Post date: Apr 14, 2013 1:35:32 PM
A Pakistani woman who was formerly a poorly-paid servant to a land owner applies to run for the general election, inspiring other workers who have escaped their landlords.
HYDERABAD, SINDH PROVINCE, PAKISTAN (REUTERS) - When Veero Kolhi made the asset declaration required of candidates inPakistan's May elections she listed the following items: two beds, five mattresses, cooking pots and a bank account holding her life savings of 2,800 rupees (28 U.S. dollars).
While she may lack the fortune that is normally the entry ticket to Pakistani politics, Kolhi can make a claim that may resonate more powerfully with poor voters than the wearily familiar promises of her rivals.Kolhi's campaign is a symbolic step. 20 years ago, she was a "bonded labourer," the term used in Pakistan for a form of contemporary serfdom in which families are made to work for years in sugar plantations, cotton fields or brick kilns to pay off debts to the owners.
"I was a bonded labourer myself. I know what kind of tyranny they face. That is why I have decided to stand in the elections. People are approving that a peasant woman who has got freedom from bonded labour is standing in the elections, they are appreciating it, " Kolhi said, speaking at her one-room home of mud and bamboo on the outskirts of the southern city of Hyderabad in Sindh province.
She has never learned to write more than her name, but since making her escape in the mid-1990s, Kolhi has lobbied the police and courts to release thousands of others from the pool of indebted workers in her native Sindh province, the vast majority of whom are fellow Hindus.

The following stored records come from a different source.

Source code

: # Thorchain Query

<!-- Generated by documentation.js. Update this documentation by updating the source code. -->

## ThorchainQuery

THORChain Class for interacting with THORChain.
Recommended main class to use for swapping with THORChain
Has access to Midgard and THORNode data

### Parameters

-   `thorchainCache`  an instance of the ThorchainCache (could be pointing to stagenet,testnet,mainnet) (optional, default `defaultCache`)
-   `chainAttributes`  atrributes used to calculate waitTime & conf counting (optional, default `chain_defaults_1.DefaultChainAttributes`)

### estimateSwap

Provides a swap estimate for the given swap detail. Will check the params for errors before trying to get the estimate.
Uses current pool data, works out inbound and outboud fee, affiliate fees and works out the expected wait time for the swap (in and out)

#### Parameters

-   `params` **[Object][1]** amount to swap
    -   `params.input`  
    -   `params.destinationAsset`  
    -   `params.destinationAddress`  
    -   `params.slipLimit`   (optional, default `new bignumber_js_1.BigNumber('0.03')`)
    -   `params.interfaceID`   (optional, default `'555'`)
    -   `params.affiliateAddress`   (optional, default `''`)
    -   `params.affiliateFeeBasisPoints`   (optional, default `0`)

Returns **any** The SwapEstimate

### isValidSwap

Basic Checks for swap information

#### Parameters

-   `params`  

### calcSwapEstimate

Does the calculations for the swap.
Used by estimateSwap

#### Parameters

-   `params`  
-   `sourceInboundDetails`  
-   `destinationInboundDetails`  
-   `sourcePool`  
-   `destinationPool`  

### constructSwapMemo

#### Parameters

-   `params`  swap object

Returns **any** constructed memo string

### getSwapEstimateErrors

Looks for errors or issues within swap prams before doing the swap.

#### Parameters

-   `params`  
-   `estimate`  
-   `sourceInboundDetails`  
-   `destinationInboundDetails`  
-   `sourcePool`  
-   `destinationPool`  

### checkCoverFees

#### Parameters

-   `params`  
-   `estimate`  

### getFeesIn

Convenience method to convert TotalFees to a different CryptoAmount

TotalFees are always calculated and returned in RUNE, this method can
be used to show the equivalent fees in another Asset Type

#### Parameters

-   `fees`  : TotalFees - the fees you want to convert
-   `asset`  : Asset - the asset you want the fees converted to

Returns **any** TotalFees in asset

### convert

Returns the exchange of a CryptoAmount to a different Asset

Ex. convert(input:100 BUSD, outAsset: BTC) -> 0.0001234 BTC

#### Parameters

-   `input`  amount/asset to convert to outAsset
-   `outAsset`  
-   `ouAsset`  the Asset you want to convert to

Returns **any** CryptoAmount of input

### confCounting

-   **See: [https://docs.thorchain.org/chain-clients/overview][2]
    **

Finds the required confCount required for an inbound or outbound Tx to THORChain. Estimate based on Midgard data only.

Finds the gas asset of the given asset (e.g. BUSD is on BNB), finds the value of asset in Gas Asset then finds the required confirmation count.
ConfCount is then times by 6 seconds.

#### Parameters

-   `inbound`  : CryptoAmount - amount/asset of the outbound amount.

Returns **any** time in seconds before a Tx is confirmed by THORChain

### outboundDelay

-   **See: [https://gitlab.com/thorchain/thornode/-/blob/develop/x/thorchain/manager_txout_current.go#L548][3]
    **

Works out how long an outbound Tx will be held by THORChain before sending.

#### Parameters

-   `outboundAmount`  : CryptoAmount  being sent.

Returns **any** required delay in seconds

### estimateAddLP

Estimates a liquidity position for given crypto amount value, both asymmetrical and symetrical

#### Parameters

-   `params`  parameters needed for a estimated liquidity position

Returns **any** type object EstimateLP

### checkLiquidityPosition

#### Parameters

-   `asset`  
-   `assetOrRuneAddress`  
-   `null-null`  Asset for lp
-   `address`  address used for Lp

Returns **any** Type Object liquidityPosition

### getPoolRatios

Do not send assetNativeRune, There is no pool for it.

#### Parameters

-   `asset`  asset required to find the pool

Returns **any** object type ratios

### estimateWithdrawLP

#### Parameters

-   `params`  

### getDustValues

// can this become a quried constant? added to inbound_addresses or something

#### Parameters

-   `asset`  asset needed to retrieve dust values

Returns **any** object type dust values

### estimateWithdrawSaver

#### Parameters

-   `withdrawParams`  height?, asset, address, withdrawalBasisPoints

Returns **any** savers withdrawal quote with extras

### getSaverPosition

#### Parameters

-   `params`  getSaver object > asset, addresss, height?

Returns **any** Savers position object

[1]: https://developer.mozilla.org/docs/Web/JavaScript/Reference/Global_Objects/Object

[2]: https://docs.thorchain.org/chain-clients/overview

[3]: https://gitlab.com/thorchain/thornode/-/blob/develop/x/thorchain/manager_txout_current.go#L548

On April 5, Kolhi crossed a new threshold in her own odyssey when she stood on the steps of a colonial-era courthouse in Hyderabad and brandished a document officials had just issued, authorising her to run for the provincial assembly.
With no rival party to back her, Kolhi's independent run may make barely a dent at the ballot box in Sindh, a stronghold of President Asif Ali Zardari's ruling Pakistan People's Party (PPP).
But her beat-the-odds bravado has lit a flame for those who adore her the most: families she has helped liberate from lives as vassals.
"Why don't we vote for Veero? She has come to us for vote. We want Veero in the office because we wish to progress. We don't have roads in our village. Our women face hardships when they are pregnant and Rickshaws refuse to come here," said Ramchand Thakur, who lives in a Hindu settlement on the edge ofHyderabad.
While Kolhi clearly enjoys meeting supporters - greeting women by placing two palms on their bowed heads in a traditional gesture of protection - she has still only reached a tiny fraction of constituency's 133,000 voters.
The favourite remains Sharjeel Memon, an influential businessman and stalwart of the Pakistan Peoples Party, which considers Sindh province its backyard, and which has long claimed to be the mantle of defender of the poor.
Despite the struggle Kolhi faces, the fact she is able to run at all has emboldened campaigners for workers' rights in Sindh.
Although Veero Kolhi works with a local organisation that says it has helped rescue some 26,000 indebted workers in the last 12 years, several estimates put the total figure of bonded labourers in Pakistan at roughly eight million.
Lakhi Bheel said he accumulated a debt of 99,405 rupees after working for three years - a sum he could never hope to pay. When the time came to divide the harvest, he said the landlords would say rain had damaged the crop or they owed more money to pay for the farm's upkeep.
Bheel said he had decided to make a break for freedom after the land owner threatened to sell the family's daughters in return for bride prices.
"We had to pay the salaries of drivers, cooks, and accountants. We lived there for three years but I don't remember having good food once in these years. We worked the whole day. They used to beat us. Sometimes four men would guard a single person. At night they would put us in a room of 50, 60 feet and lock it," he said.
Lalee Kolhi, another former bonded labourer turned activist, said it took her time to realise her rights.
"I learned this in four, five years. The landlords who beat me and my family, I used to think, may be some day I can reach them and we can sue these landlords. I have learnt this now, I go to a lawyer," said Lalee Kolhi, another former bonded labourer turned activist.
In Pakistan, campaigners say the only solution would be to enact vigorous land reforms to give destitute workers their own farms in order to prevent any oppression.